Easier said than done, right? The truth is that the terrible twos and threes are not that terrible. You might get scared or intimidated by the behaviors your child will show during the terrible twos.

I get it, temper tantrums can be challenging. But don’t worry, I am going to share the same strategies I use to handle terrible two tantrums effortlessly.

Tantrums are a normal part of a child’s development, and when you know why your child shows this behavior, you are better able to deal with these tantrums.

Let me help you learn why terrible two tantrums happen and how to deal with them.

If you’re short on time:

Follow these strategies to better deal with temper tantrums:

  1. Stay calm and collected.

  2. Give your child space.

  3. Let your child know that you understand their emotions.

  4. Use positive language.

  5. Offer your child two choices.

  6. Provide a prepared environment.

  7. Use positive reinforcement.

  8. Understand when your child is hungry or tired.

  9. Focus on the process, not the outcome.


I will explain these strategies in more detail and also give you some examples on how I help my child regulate her emotions.

How to handle terrible two tantrums

The terrible twos and threes are normal developmental stages where your child’s brain is developing fast.

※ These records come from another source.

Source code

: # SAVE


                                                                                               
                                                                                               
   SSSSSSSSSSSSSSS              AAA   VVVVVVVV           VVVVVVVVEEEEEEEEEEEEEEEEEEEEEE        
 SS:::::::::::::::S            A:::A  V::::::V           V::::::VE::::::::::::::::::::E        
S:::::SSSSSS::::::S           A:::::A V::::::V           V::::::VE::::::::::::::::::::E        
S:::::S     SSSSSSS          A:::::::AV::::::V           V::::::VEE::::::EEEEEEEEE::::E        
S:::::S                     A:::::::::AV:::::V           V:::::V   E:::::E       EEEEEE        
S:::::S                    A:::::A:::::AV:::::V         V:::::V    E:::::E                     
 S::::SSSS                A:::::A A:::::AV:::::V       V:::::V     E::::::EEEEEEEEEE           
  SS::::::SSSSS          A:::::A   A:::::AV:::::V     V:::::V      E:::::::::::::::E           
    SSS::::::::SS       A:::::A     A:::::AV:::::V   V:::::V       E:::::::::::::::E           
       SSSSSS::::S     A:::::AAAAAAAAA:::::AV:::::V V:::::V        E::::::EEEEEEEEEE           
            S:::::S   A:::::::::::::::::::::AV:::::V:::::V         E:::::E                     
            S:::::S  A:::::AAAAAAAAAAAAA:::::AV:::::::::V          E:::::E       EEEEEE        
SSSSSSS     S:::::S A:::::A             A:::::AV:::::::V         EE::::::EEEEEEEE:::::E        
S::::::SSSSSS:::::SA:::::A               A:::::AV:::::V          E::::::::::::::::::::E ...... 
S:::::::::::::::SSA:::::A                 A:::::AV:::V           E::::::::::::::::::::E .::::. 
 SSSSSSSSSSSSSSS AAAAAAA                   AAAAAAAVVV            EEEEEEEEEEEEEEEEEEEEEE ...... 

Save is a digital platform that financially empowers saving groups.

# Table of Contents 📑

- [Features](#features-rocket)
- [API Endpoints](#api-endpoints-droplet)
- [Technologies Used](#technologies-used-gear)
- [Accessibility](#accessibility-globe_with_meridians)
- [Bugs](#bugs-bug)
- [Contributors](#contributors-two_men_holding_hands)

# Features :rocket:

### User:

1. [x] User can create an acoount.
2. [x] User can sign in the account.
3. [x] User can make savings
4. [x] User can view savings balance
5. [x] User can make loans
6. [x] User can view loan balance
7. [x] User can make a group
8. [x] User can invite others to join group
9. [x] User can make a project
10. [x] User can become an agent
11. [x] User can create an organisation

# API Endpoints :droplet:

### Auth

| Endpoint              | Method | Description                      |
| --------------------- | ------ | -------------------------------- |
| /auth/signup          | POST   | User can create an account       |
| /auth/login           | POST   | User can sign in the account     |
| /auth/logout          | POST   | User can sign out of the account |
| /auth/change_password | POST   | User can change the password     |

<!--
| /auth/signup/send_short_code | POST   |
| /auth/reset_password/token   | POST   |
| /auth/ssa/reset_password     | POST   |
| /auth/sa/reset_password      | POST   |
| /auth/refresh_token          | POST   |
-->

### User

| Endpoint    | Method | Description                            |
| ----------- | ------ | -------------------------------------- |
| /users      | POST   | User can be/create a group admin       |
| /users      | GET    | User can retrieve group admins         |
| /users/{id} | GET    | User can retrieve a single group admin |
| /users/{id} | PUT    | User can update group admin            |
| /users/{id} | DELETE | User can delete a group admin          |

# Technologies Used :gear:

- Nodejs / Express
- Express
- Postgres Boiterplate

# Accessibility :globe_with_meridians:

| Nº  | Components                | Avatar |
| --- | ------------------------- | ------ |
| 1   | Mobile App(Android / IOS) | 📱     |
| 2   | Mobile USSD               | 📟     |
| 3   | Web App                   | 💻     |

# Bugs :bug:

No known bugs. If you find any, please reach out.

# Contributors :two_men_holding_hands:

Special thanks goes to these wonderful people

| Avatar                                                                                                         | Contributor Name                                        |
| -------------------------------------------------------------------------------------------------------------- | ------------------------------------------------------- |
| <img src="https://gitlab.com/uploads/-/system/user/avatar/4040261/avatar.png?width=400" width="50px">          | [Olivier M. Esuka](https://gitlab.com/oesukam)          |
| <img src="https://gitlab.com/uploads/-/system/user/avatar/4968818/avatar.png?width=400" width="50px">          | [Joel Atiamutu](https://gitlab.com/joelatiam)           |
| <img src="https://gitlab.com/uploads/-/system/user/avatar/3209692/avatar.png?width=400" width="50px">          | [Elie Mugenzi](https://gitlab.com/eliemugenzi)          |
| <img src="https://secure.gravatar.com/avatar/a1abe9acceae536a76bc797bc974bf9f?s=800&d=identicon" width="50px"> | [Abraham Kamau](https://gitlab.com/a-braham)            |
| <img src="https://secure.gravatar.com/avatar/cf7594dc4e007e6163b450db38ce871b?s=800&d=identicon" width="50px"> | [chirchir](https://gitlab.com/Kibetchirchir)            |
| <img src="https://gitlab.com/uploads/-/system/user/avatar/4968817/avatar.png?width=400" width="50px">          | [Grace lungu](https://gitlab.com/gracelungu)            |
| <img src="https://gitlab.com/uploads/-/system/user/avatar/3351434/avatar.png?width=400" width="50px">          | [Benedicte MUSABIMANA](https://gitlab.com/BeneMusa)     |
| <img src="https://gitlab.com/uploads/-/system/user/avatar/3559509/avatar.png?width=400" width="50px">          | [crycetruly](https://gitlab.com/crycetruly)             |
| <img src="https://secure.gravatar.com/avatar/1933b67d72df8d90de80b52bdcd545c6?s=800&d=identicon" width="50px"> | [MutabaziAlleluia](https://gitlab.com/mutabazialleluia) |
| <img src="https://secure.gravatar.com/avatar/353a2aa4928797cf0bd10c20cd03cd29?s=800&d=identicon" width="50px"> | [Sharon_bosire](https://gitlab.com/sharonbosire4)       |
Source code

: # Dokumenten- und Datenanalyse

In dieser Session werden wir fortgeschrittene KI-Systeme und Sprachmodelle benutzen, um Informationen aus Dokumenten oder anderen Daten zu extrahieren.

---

They are learning to regulate their emotions but they need your help.

There is no magic formula to deal with unruly behavior but these tips on how to handle terrible two tantrums can help.


1. Stay calm and collected

This will be the most challenging part of all. I get it, when our children are screaming and crying, it is hard to stay under control. A crying toddler can get under your skin.

But guess what, you just have to do your best to stay calm.

You are your child’s guide and teacher, and it’s essential to remain calm and composed during a temper tantrum.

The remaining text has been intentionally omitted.